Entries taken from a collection
>>

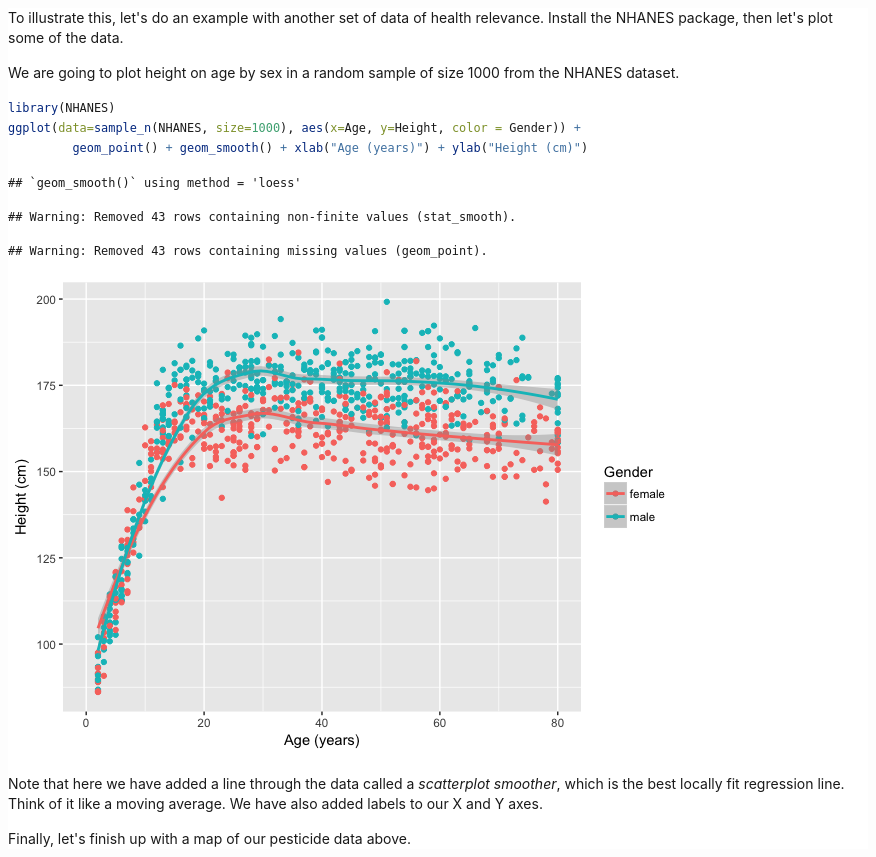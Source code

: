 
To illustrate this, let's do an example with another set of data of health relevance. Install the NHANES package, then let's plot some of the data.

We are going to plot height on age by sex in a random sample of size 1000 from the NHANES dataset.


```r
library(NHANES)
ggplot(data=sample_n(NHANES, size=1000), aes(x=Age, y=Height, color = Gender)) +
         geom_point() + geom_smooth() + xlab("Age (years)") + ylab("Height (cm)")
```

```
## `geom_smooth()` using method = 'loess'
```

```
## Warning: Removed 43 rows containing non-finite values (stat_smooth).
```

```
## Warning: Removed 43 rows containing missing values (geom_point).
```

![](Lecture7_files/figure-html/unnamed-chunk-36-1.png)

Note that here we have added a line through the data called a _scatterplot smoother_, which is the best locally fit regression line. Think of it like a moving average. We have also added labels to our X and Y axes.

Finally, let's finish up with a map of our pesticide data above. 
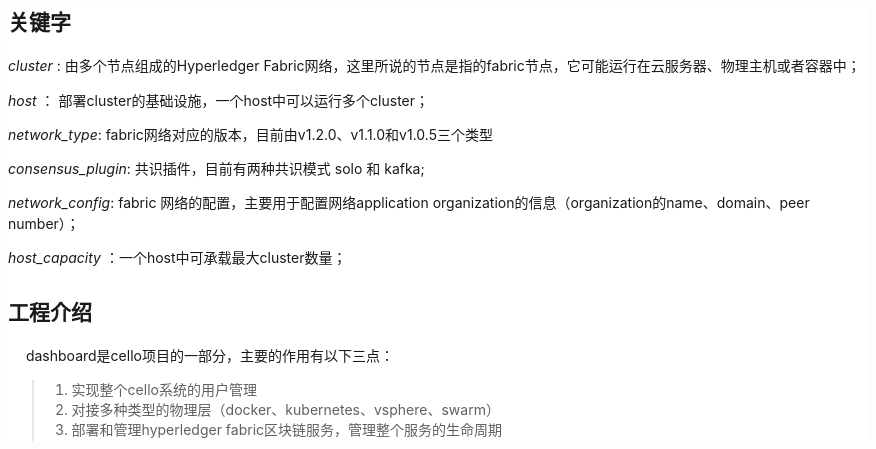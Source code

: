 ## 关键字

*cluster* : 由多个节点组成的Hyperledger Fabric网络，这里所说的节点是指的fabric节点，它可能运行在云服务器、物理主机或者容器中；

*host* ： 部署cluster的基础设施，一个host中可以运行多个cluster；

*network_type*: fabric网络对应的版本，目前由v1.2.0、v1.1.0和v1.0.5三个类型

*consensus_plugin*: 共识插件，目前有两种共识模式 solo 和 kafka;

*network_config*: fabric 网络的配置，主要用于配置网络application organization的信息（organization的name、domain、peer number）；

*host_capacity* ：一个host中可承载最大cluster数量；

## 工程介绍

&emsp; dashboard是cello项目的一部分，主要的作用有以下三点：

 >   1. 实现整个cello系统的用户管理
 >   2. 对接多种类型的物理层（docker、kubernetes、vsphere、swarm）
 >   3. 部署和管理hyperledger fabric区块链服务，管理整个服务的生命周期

<<
>>

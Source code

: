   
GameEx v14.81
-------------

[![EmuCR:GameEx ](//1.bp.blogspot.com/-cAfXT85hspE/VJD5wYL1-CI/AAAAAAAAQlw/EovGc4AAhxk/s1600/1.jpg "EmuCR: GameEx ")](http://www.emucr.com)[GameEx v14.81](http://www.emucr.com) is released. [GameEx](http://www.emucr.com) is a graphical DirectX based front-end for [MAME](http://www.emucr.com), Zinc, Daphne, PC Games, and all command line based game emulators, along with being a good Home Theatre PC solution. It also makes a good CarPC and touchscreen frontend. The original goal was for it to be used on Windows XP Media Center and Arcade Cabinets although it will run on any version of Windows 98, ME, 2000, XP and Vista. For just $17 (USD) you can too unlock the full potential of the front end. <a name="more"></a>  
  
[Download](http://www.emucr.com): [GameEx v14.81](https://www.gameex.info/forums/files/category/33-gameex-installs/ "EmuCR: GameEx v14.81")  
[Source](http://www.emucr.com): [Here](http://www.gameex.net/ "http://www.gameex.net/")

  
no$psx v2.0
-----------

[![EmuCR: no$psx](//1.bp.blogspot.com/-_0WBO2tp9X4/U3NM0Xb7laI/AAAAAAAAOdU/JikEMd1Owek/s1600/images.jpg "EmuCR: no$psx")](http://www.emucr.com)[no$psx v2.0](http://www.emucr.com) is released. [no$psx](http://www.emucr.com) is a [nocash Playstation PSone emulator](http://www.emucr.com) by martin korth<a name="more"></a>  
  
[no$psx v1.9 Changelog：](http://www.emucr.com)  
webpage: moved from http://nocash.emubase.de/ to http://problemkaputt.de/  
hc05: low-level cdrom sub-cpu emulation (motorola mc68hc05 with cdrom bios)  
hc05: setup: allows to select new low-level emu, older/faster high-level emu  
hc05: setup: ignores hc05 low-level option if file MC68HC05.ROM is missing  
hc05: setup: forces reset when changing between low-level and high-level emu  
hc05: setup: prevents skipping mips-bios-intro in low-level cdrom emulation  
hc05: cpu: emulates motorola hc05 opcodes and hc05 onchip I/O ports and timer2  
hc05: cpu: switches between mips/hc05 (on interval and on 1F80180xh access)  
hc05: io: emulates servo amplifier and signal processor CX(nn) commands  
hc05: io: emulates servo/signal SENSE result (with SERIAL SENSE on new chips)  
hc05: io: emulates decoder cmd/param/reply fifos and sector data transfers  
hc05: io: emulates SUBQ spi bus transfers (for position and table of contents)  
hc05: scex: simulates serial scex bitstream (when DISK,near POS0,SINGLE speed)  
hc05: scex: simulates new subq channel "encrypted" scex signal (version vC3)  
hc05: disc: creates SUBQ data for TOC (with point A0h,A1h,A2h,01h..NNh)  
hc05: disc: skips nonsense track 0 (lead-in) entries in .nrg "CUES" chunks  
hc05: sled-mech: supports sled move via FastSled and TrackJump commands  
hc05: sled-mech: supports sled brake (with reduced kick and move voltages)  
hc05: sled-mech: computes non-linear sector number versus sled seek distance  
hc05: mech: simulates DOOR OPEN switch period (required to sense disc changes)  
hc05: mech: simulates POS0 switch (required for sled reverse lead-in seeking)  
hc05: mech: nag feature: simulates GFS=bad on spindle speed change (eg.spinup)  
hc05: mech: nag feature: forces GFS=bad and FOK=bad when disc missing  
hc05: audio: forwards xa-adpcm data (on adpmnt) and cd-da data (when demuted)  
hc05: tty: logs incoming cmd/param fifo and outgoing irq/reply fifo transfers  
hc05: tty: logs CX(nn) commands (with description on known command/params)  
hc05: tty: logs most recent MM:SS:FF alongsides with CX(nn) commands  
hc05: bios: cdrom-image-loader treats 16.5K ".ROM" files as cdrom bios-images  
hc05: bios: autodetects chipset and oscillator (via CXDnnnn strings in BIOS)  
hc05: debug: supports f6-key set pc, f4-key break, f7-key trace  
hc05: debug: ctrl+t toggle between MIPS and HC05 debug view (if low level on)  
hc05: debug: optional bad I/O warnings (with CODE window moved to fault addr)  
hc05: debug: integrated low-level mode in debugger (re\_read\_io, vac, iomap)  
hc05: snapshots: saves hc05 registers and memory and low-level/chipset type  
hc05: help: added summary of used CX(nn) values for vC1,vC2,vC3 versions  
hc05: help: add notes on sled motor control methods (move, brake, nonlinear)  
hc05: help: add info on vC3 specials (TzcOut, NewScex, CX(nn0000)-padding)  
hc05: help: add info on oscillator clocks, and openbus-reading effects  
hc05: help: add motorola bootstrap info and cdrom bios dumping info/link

<<

(DIRECTIONS FOR THIS TASK): Could you restate, word for word, the lines above from the one with "hc05: help: add info on oscillator" to the one with "hc05: help: add motorola", both included?

(RESPONSE AREA):
hc05: help: add info on oscillator clocks, and openbus-reading effects  
hc05: help: add motorola bootstrap info and cdrom bios dumping info/link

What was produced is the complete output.